Development Workflow
The standard edit-build-test cycle for Torvyn:
# 1. Edit source files in your editor
# 2. Build the affected crate(s)
cargo build -p torvyn-reactor
# 3. Run the affected tests
cargo test -p torvyn-reactor
# 4. Format your code
cargo fmt --all
# 5. Run the linter
cargo clippy --workspace -- -D warnings
# 6. Check documentation compiles cleanly
cargo doc --workspace --no-deps
# 7. Commit using Conventional Commits format
git add -A
git commit -m "feat(reactor): add weighted fair queuing policy"
Running the Full CI Pipeline Locally
Before pushing a pull request, run the complete CI check locally. This is the same sequence that runs in CI:
# Format check (CI will reject unformatted code)
cargo fmt --all -- --check
# Clippy with warnings-as-errors
cargo clippy --workspace --all-targets -- -D warnings
# Full test suite
cargo test --workspace
# Documentation build (no warnings allowed)

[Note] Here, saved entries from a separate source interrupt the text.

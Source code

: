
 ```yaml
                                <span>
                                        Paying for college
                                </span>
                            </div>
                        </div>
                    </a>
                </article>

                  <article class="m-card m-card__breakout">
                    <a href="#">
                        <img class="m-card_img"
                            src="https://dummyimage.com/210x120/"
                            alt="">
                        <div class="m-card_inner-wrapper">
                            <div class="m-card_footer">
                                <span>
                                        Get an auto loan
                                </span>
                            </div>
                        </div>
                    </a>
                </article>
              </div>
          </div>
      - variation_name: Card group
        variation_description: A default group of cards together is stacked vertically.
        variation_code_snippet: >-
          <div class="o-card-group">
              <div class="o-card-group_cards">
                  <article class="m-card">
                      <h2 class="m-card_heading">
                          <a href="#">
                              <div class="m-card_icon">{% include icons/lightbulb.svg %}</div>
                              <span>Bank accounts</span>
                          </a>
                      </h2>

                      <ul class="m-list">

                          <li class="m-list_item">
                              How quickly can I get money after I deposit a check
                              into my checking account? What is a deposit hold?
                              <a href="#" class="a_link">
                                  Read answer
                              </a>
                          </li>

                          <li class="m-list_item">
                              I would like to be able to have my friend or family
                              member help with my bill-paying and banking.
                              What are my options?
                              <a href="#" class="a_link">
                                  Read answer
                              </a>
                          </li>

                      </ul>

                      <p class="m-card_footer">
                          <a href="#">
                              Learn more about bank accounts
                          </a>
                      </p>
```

RUSTDOCFLAGS="-D warnings" cargo doc --workspace --no-deps
# Build the Wasm test components (if you modified contracts or guest code)
# cargo component build --manifest-path examples/test-components/Cargo.toml --release
If all four commands succeed with no errors and no warnings, your change is ready for review.
Troubleshooting
error[E0658]: use of unstable library feature
You are on a Rust version older than 1.78. Run rustup update stable and try again.
error: target 'wasm32-wasip2' not found
The WASI preview 2 target is not installed. Run rustup target add wasm32-wasip2.
cargo-component build fails with version mismatch
The cargo-component tool evolves quickly and may have compatibility issues with specific wasm-tools versions. If you encounter errors, try updating both tools:
cargo install cargo-component --force
cargo install wasm-tools --force
If problems persist, use the fallback build path described in the Prerequisites section. File an issue if you believe the incompatibility should be documented.
Linker errors on macOS with Wasmtime
If you see linker errors related to wasmtime-runtime on macOS, ensure you have the Xcode command-line tools installed:
xcode-select --install
Tests fail with “component not found” or “artifact missing”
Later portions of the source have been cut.